As @fjeremic pointed out in #795 :

"It may be a good idea to write the Doxygen documentation in the header files where the interface for the function is defined so that consumers of the library who are including the header files have the documentation that comes with them. The details of the implementation should go into the object files.
...
This may be up to debate though and we should collectively as a group decide this for consistency reasons."

I agree it's worth some discussion, so I'm opening this issue for people to weigh in.

discussion documentation

Most helpful comment

After discussion on the architecture meeting, we agreed that we're basically doing this already, although we currently are not regulating the style of Doxygen comments and we aren't automatically generating Doxygen output. We'll open new issues to propose a style to be used and to discuss the issues around generating the docs. This issue can be closed.

All 7 comments

Personally, I find multi-line Doxygen comments for each member function in the public API of a class to introduce a lot of clutter into the header file, which makes it harder for me to quickly find things. So the direction I took with the JitBuilder files was to put these comments into the C++ files.

But I'm curious to hear others' opinions as I'm nowhere near "religious level of attachment" on this viewpoint.

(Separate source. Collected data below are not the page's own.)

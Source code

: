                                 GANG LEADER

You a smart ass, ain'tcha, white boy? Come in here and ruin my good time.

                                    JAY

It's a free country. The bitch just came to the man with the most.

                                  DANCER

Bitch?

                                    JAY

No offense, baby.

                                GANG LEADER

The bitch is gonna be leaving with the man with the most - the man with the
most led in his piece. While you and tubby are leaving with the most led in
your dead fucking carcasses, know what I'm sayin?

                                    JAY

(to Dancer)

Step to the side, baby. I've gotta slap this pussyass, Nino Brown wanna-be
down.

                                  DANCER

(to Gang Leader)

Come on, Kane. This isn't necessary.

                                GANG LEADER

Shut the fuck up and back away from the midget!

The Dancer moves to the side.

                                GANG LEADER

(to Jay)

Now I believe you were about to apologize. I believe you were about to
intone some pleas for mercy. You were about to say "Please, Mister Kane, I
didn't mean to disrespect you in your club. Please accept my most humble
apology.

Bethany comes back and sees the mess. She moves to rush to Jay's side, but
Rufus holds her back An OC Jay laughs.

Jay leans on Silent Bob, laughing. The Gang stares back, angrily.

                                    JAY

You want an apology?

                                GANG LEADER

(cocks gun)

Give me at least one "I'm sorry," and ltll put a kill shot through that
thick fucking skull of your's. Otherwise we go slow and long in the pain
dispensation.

IMO: Brief descriptions of functions in header files are a good thing. Longer descriptions belong in the .cpp files.

I'm in favor of having consistency. My case for having them in the header files is that due to the heavy usage of inheritance / extensible classes in OMR we would end up duplicating quite a lot of documentation if each implementor of an interface defined by a header file documented the said interface in the cpp files.

Another issue as mentioned in #795 is that for statically linked libraries the documentation would be non-existent. For example consider a VM consuming a JIT compiler built on top of OMR compiled as a dynamically linked library and making decisions based on APIs exported by the JIT library. All the VM would have is a DLL and a bunch of header files specifying the interface. They would be missing documentation in such case.

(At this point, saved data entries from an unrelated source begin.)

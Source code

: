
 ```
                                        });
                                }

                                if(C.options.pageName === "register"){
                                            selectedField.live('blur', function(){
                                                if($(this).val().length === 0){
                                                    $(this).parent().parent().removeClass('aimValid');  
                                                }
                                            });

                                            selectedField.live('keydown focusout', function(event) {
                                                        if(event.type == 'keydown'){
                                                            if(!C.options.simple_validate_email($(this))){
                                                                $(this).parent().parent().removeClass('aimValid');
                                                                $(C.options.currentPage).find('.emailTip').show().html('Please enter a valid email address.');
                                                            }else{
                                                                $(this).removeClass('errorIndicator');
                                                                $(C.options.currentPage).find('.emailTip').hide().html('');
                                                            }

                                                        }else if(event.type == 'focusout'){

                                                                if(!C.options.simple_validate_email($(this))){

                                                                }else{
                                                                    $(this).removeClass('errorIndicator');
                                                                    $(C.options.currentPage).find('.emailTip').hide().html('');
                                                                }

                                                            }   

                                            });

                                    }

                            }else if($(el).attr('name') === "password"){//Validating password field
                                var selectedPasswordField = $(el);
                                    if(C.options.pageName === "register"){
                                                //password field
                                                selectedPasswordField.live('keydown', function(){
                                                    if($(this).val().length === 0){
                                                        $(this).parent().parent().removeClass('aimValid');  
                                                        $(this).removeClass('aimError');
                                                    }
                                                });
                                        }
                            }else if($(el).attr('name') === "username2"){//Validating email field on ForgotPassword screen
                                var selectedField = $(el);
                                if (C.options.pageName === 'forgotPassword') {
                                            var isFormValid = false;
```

For reference, the current coding standard documents the following on this topic (possibly there are other relevant sections, I could not motivate myself to rigourously search the whole thing):

Comment function parameters clearly

  • A function declaration is preceded by a strategic comment.
  • Function comments go in header files for non-static functions. Do not duplicate the comment in the C file.
  • The function design intent is described by the comments, such that the reader would have a good shot at reimplementing the function if the source were not available.
  • Function comments use Doxygen format.
  • Describe all parameters and return values.
  • Always indicate units or quantity type where appropriate (e.g. bytes, megabytes, percent, ratio).
  • The main point of commenting parameters is to document the responsibilities of the caller (e.g. that it has to free memory at some time).
  • If a function uses or modifies global data, this is documented in the function comment.
  • Keep comments simple and clear.

Of course, not all files follow these recommendations, which seem to favour putting as much information as possible into the header at function declaration points.

Great find @mstoodle! I think the contribution guides are there for new code being contributed. There is no doubt we have a lot of refactoring work for pre-existing code. Of course all of this is subject to change as we can collectively decide to modify the coding standard (or pick an already existing one as discussed in #350).

Would be good to hear other peoples opinions on the topic at hand.

Given the coding standards already describe what should be commented on in the header (and I think those recommendations make sense) the only open question here is whether the comments should be in Doxygen style.

There has been no dissent (over the last 3 years!) so perhaps we should just say that Doxygen header file comments are part of the recommended aspiration for new code (and can be retrofitted into existing code as we touch things) ?

After discussion on the architecture meeting, we agreed that we're basically doing this already, although we currently are not regulating the style of Doxygen comments and we aren't automatically generating Doxygen output. We'll open new issues to propose a style to be used and to discuss the issues around generating the docs. This issue can be closed.